町田樹、「高橋大輔らに続く存在」脱皮のカギは個性の完成=GPシリーズ・中国杯
待ち望まれた「演技派」町田の快挙
フリー「火の鳥」で観客を魅了し、逆転でGPシリーズ初優勝を飾った町田樹 【坂本清】
君が代の流れる中、日の丸とともに会場の大きなスクリーンに映し出される彼の姿を見て、どれだけたくさんの人が、長く長くこの日を待っただろうか、と思った。

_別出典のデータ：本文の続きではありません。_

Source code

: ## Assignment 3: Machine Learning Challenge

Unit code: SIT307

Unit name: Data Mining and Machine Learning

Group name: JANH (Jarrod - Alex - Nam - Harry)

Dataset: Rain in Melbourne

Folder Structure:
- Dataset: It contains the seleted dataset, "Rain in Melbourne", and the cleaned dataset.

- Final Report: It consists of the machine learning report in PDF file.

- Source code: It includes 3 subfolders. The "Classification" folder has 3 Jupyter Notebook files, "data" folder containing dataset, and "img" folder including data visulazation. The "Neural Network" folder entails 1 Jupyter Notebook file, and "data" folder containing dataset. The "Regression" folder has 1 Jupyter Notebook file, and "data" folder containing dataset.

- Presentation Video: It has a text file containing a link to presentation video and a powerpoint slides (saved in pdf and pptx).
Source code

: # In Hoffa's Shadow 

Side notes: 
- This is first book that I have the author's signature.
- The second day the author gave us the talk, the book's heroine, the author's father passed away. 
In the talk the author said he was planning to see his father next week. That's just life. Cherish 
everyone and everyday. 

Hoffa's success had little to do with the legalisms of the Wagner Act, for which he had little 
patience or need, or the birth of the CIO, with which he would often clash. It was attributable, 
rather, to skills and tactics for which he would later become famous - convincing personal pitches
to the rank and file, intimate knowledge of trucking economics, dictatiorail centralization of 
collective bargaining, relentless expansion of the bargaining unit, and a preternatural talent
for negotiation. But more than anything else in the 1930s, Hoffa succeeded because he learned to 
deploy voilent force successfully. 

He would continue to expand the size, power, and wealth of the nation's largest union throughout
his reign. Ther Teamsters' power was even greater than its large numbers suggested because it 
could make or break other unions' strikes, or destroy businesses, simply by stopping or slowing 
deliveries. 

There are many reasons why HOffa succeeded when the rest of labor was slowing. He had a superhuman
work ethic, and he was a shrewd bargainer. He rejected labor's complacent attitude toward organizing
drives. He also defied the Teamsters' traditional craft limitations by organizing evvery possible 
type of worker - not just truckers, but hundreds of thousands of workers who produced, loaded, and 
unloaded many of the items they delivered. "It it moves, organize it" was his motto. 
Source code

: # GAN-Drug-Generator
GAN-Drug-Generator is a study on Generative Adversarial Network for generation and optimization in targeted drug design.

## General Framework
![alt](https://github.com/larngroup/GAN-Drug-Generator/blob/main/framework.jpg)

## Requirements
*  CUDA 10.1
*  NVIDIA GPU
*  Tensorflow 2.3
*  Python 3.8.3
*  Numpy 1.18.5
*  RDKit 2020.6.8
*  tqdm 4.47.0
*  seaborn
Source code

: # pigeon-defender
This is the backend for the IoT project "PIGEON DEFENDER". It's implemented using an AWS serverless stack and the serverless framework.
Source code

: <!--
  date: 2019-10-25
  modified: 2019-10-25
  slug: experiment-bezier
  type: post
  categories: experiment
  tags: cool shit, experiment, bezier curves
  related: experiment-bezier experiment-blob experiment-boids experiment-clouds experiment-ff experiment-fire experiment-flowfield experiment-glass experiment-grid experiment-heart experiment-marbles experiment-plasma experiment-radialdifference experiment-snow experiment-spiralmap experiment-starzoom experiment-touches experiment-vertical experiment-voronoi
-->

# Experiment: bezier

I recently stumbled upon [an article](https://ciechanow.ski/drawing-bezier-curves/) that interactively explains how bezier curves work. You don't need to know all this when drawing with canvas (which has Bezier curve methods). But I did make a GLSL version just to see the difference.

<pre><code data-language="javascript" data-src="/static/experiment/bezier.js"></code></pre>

2006年、16歳で全日本ジュニアチャンピオンとなり、高橋大輔、織田信成、小塚崇彦に続く存在として期待されながら、世界ジュニア選手権では9位止まり。そこからジワジワと成長を続け、バンクーバー五輪シーズンには3強に続く全日本4位にまで迫り、同年四大陸選手権では銀メダルを獲得。しかし、肝心の場面でミスをしてしまう弱さもあり、グランプリシリーズでの活躍は、今年になるまで見せることができなかった。
ジュニア時代から町田は「演技派」「踊れるスケーター」として、ひそかに人気のある選手だった。ジュニアながら「樹といえば『座頭市』」「僕は『アランフェス協奏曲』が好きだな」などと、同世代の選手たちにも言わせてしまう存在感。また最近は、眼鏡をかけた気まじめな学生が羽目をはずして踊りまくる「ドント・ストップ・ミー・ナウ」、粋な江戸の遊び人が諍(いさか)いに巻き込まれて刀を振りまわす「必殺仕事人風アランフェス」など、キャラクターを作り込んだショーナンバーを披露して、大きな注目を浴びてもいた。
だから今シーズンの大躍進、その鍵は人目を惹きつけて離さない2つのプログラムにあったことも、不思議ではない。
パフォーマーとしての高い力量が成し得た初優勝
町田は、氷上のアーティストと呼ばれたランビエールが振付けを担当したSPを苦しみながら発展、進化させた 【坂本清】
SPは、情熱的なダンサーとして知られたランビエールが、こんなにモダンな作品を作るのか、と驚かされた斬新なプログラム。スイス・ローザンヌのリンクに2人きりでこもり、初めのうちは全くこの曲に合う動きやコンセプトが見つからず、完成を諦めかけたこともあったという。
「それでも2人で苦しみながら、この音楽と向き合って……少しずつ、2人でビルドアップできました。フィギュアスケートではまったく新しいジャンルの音楽を前に、自分たちの表現が発展、進化していくことを肌で感じた。素晴らしい経験でした」
今や町田は、氷上のアーティストと呼ばれたランビエールの一番弟子と言ってもいいだろう。
一方で、元アメリカンバレエシアターのダンサーだったミルズ振付けの「火の鳥」では、人間を恐れていた臆病な火の鳥が王子と出会い、一枚の羽を授け、最後には王子を助けて飛翔(ひしょう)する……そんなドラマチックなストーリーを描き、基本姿勢から動きの1つ1つまで火の鳥になりきることにこだわっている。
「ミルズさんはカリフォルニアの僕のホームリンクにいる先生なので、毎日のようにレッスンを受けられる。このプログラムは常に改良を重ねているので、これからもどんどん進化していくと思いますよ」
アイスショーで侍や学生になりきったように、「火の鳥」になりきることで、試合の緊張感をも乗り越えられる。それほど、見せることに没頭できる質の高いプログラムと、それを滑りこなせる町田のパフォーマーとしての力量。これこそが、シーズンが始まって3大会連続表彰台、グランプリシリーズ初優勝という結果につながった。